• **Extracted data entries**
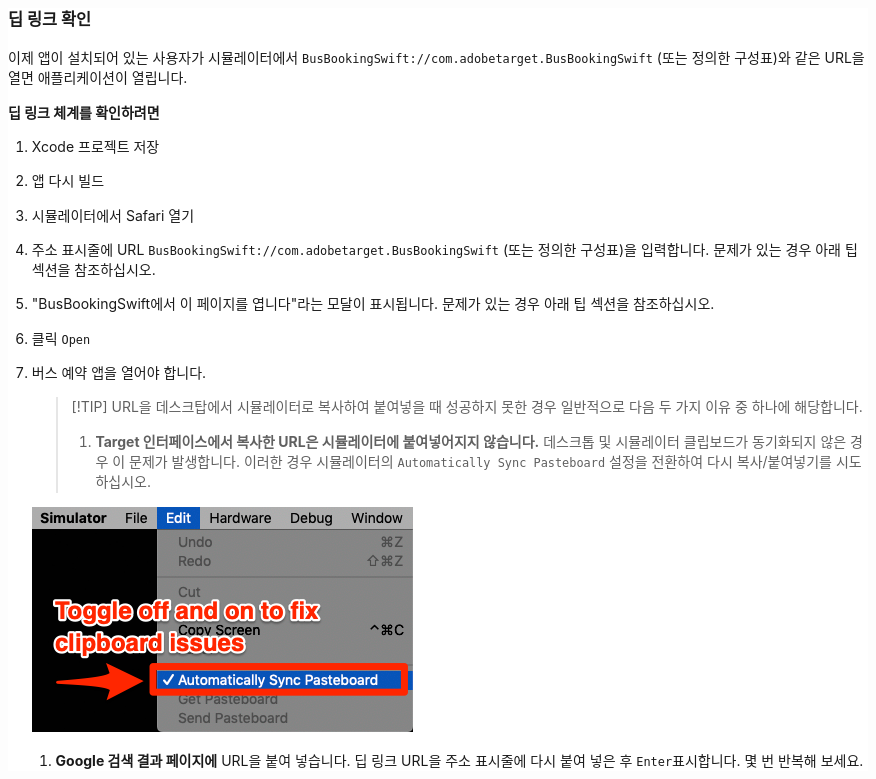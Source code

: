 ### 딥 링크 확인

이제 앱이 설치되어 있는 사용자가 시뮬레이터에서 `BusBookingSwift://com.adobetarget.BusBookingSwift` (또는 정의한 구성표)와 같은 URL을 열면 애플리케이션이 열립니다.

**딥 링크 체계를 확인하려면**

1. Xcode 프로젝트 저장
1. 앱 다시 빌드
1. 시뮬레이터에서 Safari 열기
1. 주소 표시줄에 URL `BusBookingSwift://com.adobetarget.BusBookingSwift` (또는 정의한 구성표)을 입력합니다. 문제가 있는 경우 아래 팁 섹션을 참조하십시오.
1. "BusBookingSwift에서 이 페이지를 엽니다"라는 모달이 표시됩니다. 문제가 있는 경우 아래 팁 섹션을 참조하십시오.
1. 클릭 `Open`
1. 버스 예약 앱을 열어야 합니다.

   > [!TIP] URL을 데스크탑에서 시뮬레이터로 복사하여 붙여넣을 때 성공하지 못한 경우 일반적으로 다음 두 가지 이유 중 하나에 해당합니다.
   >
   >   1. **Target 인터페이스에서 복사한 URL은 시뮬레이터에 붙여넣어지지 않습니다.** 데스크톱 및 시뮬레이터 클립보드가 동기화되지 않은 경우 이 문제가 발생합니다.  이러한 경우 시뮬레이터의 `Automatically Sync Pasteboard` 설정을 전환하여 다시 복사/붙여넣기를 시도하십시오.
      >
      >      
      ![시뮬레이터의 클립보드 설정 전환](images/mobile-targetvec-toggleClipboard.png)
      >
      >   
   1. **Google 검색 결과 페이지에** URL을 붙여 넣습니다. 딥 링크 URL을 주소 표시줄에 다시 붙여 넣은 후 `Enter`표시합니다. 몇 번 반복해 보세요.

• **YOUR OBJECTIVE**
Each entry above must be duplicated precisely; none of the pictures may be included.

• **THE COMPLETED TASK**
Source code

: ### 딥 링크 확인

이제 앱이 설치되어 있는 사용자가 시뮬레이터에서 `BusBookingSwift://com.adobetarget.BusBookingSwift` (또는 정의한 구성표)와 같은 URL을 열면 애플리케이션이 열립니다.

**딥 링크 체계를 확인하려면**

1. Xcode 프로젝트 저장
1. 앱 다시 빌드
1. 시뮬레이터에서 Safari 열기
1. 주소 표시줄에 URL `BusBookingSwift://com.adobetarget.BusBookingSwift` (또는 정의한 구성표)을 입력합니다. 문제가 있는 경우 아래 팁 섹션을 참조하십시오.
1. "BusBookingSwift에서 이 페이지를 엽니다"라는 모달이 표시됩니다. 문제가 있는 경우 아래 팁 섹션을 참조하십시오.
1. 클릭 `Open`
1. 버스 예약 앱을 열어야 합니다.

   > [!TIP] URL을 데스크탑에서 시뮬레이터로 복사하여 붙여넣을 때 성공하지 못한 경우 일반적으로 다음 두 가지 이유 중 하나에 해당합니다.
   >
   >   1. **Target 인터페이스에서 복사한 URL은 시뮬레이터에 붙여넣어지지 않습니다.** 데스크톱 및 시뮬레이터 클립보드가 동기화되지 않은 경우 이 문제가 발생합니다.  이러한 경우 시뮬레이터의 `Automatically Sync Pasteboard` 설정을 전환하여 다시 복사/붙여넣기를 시도하십시오.
      >
      >      
      ![시뮬레이터의 클립보드 설정 전환](images/mobile-targetvec-toggleClipboard.png)
      >
      >   
   1. **Google 검색 결과 페이지에** URL을 붙여 넣습니다. 딥 링크 URL을 주소 표시줄에 다시 붙여 넣은 후 `Enter`표시합니다. 몇 번 반복해 보세요.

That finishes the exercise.